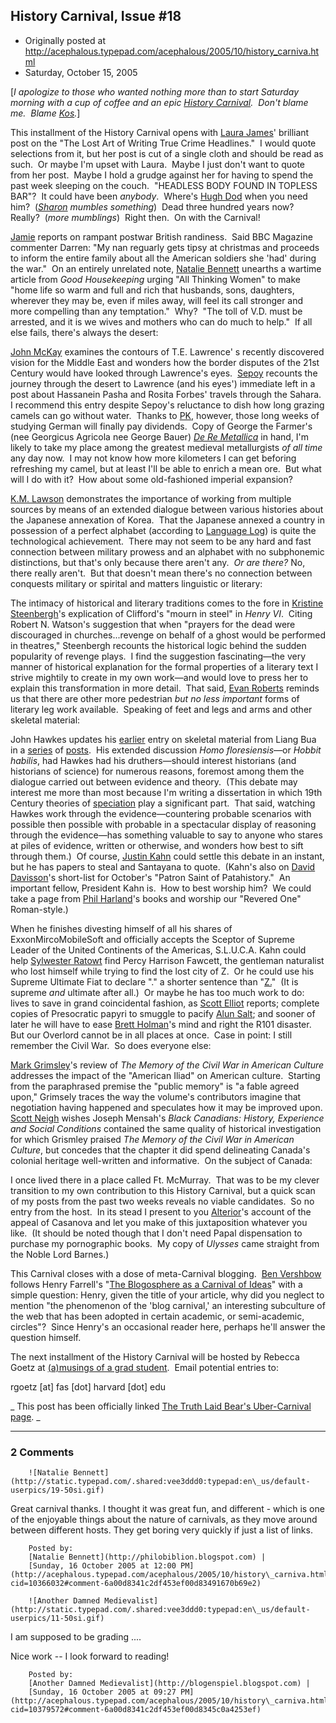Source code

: ## History Carnival, Issue #18

 * Originally posted at http://acephalous.typepad.com/acephalous/2005/10/history_carniva.html
 * Saturday, October 15, 2005



[_I apologize to those who wanted nothing more than to start Saturday morning with a cup of coffee and an epic [History Carnival](http://historycarnival.blogsome.com/).  Don't blame me.  Blame [Kos](http://www.dailykos.com/story/2005/10/14/192647/57)._]  

This installment of the History Carnival opens with [Laura James](http://laurajames.typepad.com/clews/2005/10/the\_lost\_art\_of.html)' brilliant post on the "The Lost Art of Writing True Crime Headlines."  I would quote selections from it, but her post is cut of a single cloth and should be read as such.  Or maybe I'm upset with Laura.  Maybe I just don't want to quote from her post.  Maybe I hold a grudge against her for having to spend the past week sleeping on the couch.  "HEADLESS BODY FOUND IN TOPLESS BAR"?  It could have been _anybody_.  Where's [Hugh Dod](http://www.earlymodernweb.org.uk/emn/index.php/archives/2005/10/a-seventeenth-century-detective/) when you need him?  (_[Sharon](http://www.earlymodernweb.org.uk/emn) mumbles something_)  Dead three hundred years now?  Really?  (_more mumblings_)  Right then.  On with the Carnival!

[Jamie](http://bloodandtreasure.typepad.com/blood\_treasure/2005/10/nasty\_sordid\_fr.html) reports on rampant postwar British randiness.  Said BBC Magazine commenter Darren: "My nan reguarly gets tipsy at christmas and proceeds to inform the
entire family about all the American soldiers she 'had' during the war."  On an entirely unrelated note, [Natalie Bennett](http://philobiblion.blogspot.com/2005/10/serious-side-of-good-housekeeping.html) unearths a wartime article from _Good Housekeeping_ urging "All Thinking Women" to make "home life so warm and full and rich that husbands, sons, daughters,
wherever they may be, even if miles away, will feel its call stronger
and more compelling than any temptation."  Why?  "The toll of V.D. must be arrested, and it is we wives and mothers who can do much to help."  If all else fails, there's always the desert:  

[John McKay](http://johnmckay.blogspot.com/2005/10/map-nerd-of-arabia-im-map-nerd-as.html) examines the contours of T.E. Lawrence' s recently discovered vision for the Middle East and wonders how the border disputes of the 21st Century would have looked through Lawrence's eyes.  [Sepoy](http://www.chapatimystery.com/archives/univercity/dare\_me\_to\_the\_desert.html) recounts the journey through the desert to Lawrence (and his eyes') immediate left in a post about Hassanein Pasha and Rosita Forbes' travels through the Sahara.  I recommend this entry despite Sepoy's reluctance to dish how long grazing camels can go without water.  Thanks to [PK](http://bibliodyssey.blogspot.com/2005/10/de-re-metallica.html), however, those long weeks of studying German will finally pay dividends.  Copy of George the Farmer's (nee Georgicus Agricola nee George Bauer) [_De Re Metallica_](http://archimedes.mpiwg-berlin.mpg.de/cgi-bin/toc/toc.cgi?dir=agric\_remet\_001\_la\_1556;step=thumb) in hand, I'm likely to take my place among the greatest medieval metallurgists _of all time_ any day now.  I may not know how more kilometers I can get beforing refreshing my camel, but at least I'll be able to enrich a mean ore.  But what will I do with it?  How about some old-fashioned imperial expansion?  

[K.M. Lawson](http://www.froginawell.net/japan/2005/10/some-differing-approaches/) demonstrates the importance of working from multiple sources by means of an extended dialogue between various histories about the Japanese annexation of Korea.  That the Japanese annexed a country in possession of a perfect alphabet (according to [Language Log](http://itre.cis.upenn.edu/~myl/languagelog/archives/002529.html)) is quite the technological achievement.  There may not seem to be any hard and fast connection between military prowess and an alphabet with no subphonemic distinctions, but that's only because there aren't any.  _Or are there?_ No, there really aren't.  But that doesn't mean there's no connection between conquests military or spirital and matters linguistic or literary:  

The intimacy of historical and literary traditions comes to the fore in [Kristine Steenbergh](http://earmarks.org/archives/2005/10/12/12)'s explication of Clifford's "mourn in steel" in _Henry VI_.  Citing Robert N. Watson's suggestion that when "prayers for the dead were discouraged in churches...revenge on behalf of a ghost would be performed in theatres," Steenbergh recounts the historical logic behind the sudden popularity of revenge plays.  I find the suggestion fascinating—the very manner of historical explanation for the formal properties of a literary text I strive mightily to create in my own work—and would love to press her to explain this transformation in more detail.  That said, [Evan Roberts](http://blog.lib.umn.edu/archives/robe0419/coffee/028852.html) reminds us that there are other more pedestrian _but no less important_ forms of literary leg work available.  Speaking of feet and legs and arms and other skeletal material:  

John Hawkes updates his [earlier](http://johnhawks.net/weblog/fossils/flores/liang\_bua.html) entry on skeletal material from Liang Bua in a [series](http://johnhawks.net/weblog/fossils/flores/flores\_update\_oct\_2005.html) of [posts](http://johnhawks.net/weblog/fossils/flores/weber\_microcephaly\_comment\_2005.html).  His extended discussion _Homo floresiensis_—or _Hobbit habilis_, had Hawkes had his druthers—should interest historians (and historians of science) for numerous reasons, foremost among them the dialogue carried out between evidence and theory.  (This debate may interest me more than most because I'm writing a dissertation in which 19th Century theories of [speciation](http://acephalous.typepad.com/acephalous/2005/05/how\_to\_open\_an\_\_1.html) play a significant part.  That said, watching Hawkes work through the evidence—countering probable scenarios with possible then possible with probable in a spectacular display of reasoning through the evidence—has something valuable to say to anyone who stares at piles of evidence, written or otherwise, and wonders how best to sift through them.)  Of course, [Justin Kahn](http://www.bioteach.ubc.ca/quarterly/?p=33) could settle this debate in an instant, but he has papers to steal and Santayana to quote.  (Kahn's also on [David Davisson](http://students.ou.edu/D/David.M.Davisson-1/2005/10/history-of-mr-wells.html)'s short-list for October's "Patron Saint of Patahistory."  An important fellow, President Kahn is.  How to best worship him?  We could take a page from [Phil Harland](http://www.philipharland.com/Blog/2005/10/new-study-on-imperial-cults-worship-of.html)'s books and worship our "Revered One" Roman-style.)

When he finishes divesting himself of all his shares of ExxonMircoMobileSoft and officially accepts the Sceptor of Supreme Leader of the United Continents of the Americas, S.L.U.C.A. Kahn could help [Sylwester Ratowt](http://1543.typepad.com/copernicus\_sashimi/2005/10/percy\_harrison\_.html) find Percy Harrison Fawcett, the gentleman naturalist who lost himself while trying to find the lost city of Z.  Or he could use his Supreme Ultimate Fiat to declare "." a shorter sentence than "[Z.](http://itre.cis.upenn.edu/~myl/languagelog/archives/002480.html)"  (It is supreme _and_ ultimate after all.)  Or maybe he has too much work to do: lives to save in grand coincidental fashion, as [Scott Elliot](http://www.daytondailynews.com/blogs/content/shared-gen/blogs/dayton/education/entries/2005/10/13/good\_vs\_evil\_an.html) reports; complete copies of Presocratic papyri to smuggle to pacify [Alun Salt](http://archaeoastronomy.co.uk/?p=533); and sooner of later he will have to ease [Brett Holman](http://airminded.org/2005/10/09/r101-75-years-on/)'s mind and right the R101 disaster.  But our Overlord cannot be in all places at once.  Case in point: I still remember the Civil War.  So does everyone else:

[Mark Grimsley](http://warhistorian.org/blog/index.php?entry=entry051009-083902)'s review of _The Memory of the Civil War in American Culture_ addresses the impact of the "American Iliad" on American culture.  Starting from the paraphrased premise the "public memory" is "a fable agreed upon," Grimsely traces the way the volume's contributors imagine that negotiation having happened and speculates how it may be improved upon.  [Scott Neigh](http://scottneigh.blogspot.com/2005/10/review-black-canadians.html) wishes Joseph Mensah's _Black Canadians: History, Experience and Social Conditions_ contained the same quality of historical investigation for which Grismley praised _The Memory of the Civil War in American Culture_, but concedes that the chapter it did spend delineating Canada's colonial heritage well-written and informative.  On the subject of Canada:

I once lived there in a place called Ft. McMurray.  That was to be my clever transition to my own contribution to this History Carnival, but a quick scan of my posts from the past two weeks reveals no viable candidates.  So no entry from the host.  In its stead I present to you [Alterior](http://fascinatinghistory.blogspot.com/2005/10/salacious-life-of-casanova.html)'s account of the appeal of Casanova and let you make of this juxtaposition whatever you like.  (It should be noted though that I don't need Papal dispensation to purchase my pornographic books.  My copy of _Ulysses_ came straight from the Noble Lord Barnes.)  

This Carnival closes with a dose of meta-Carnival blogging.  [Ben Vershbow](http://www.futureofthebook.org/blog/archives/2005/10/the\_blog\_the\_ca.html) follows Henry Farrell's "[The Blogosphere as a Carnival of Ideas](http://chronicle.com/free/v52/i07/07b01401.htm)"
with a simple question: Henry, given the title of your article, why did
you neglect to mention "the phenomenon of the 'blog carnival,' an
interesting subculture of the web that has been adopted in certain
academic, or semi-academic, circles"?  Since Henry's an occasional
reader here, perhaps he'll answer the question himself.

The next installment of the History Carnival will be hosted by Rebecca Goetz at [(a)musings of a grad student](http://rebecca-goetz.blogspot.com/).  Email potential entries to: 

rgoetz [at] fas [dot] harvard [dot] edu

_
This post has been officially linked [The Truth Laid Bear's Uber-Carnival page](http://www.truthlaidbear.com/ubercarnival.php ).
_

		

* * *

### 2 Comments 

		

                
[]()

	

		![Natalie Bennett](http://static.typepad.com/.shared:vee3ddd0:typepad:en\_us/default-userpics/19-50si.gif)
	

	

		

Great carnival thanks. I thought it was great fun, and different - which is one of the enjoyable things about the nature of carnivals, as they move around between different hosts. They get boring very quickly if just a list of links. 

	

		Posted by:
		[Natalie Bennett](http://philobiblion.blogspot.com) |
		[Sunday, 16 October 2005 at 12:00 PM](http://acephalous.typepad.com/acephalous/2005/10/history\_carniva.html?cid=10366032#comment-6a00d8341c2df453ef00d83491670b69e2)

[]()

	

		![Another Damned Medievalist](http://static.typepad.com/.shared:vee3ddd0:typepad:en\_us/default-userpics/11-50si.gif)
	

	

		

I am supposed to be grading ....

Nice work -- I look forward to reading!

	

		Posted by:
		[Another Damned Medievalist](http://blogenspiel.blogspot.com) |
		[Sunday, 16 October 2005 at 09:27 PM](http://acephalous.typepad.com/acephalous/2005/10/history\_carniva.html?cid=10379572#comment-6a00d8341c2df453ef00d8345c0a4253ef)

» **Try it**
Copy task for the entries above: every line with the string "default".

» **Answer section**
		![Natalie Bennett](http://static.typepad.com/.shared:vee3ddd0:typepad:en\_us/default-userpics/19-50si.gif)
		![Another Damned Medievalist](http://static.typepad.com/.shared:vee3ddd0:typepad:en\_us/default-userpics/11-50si.gif)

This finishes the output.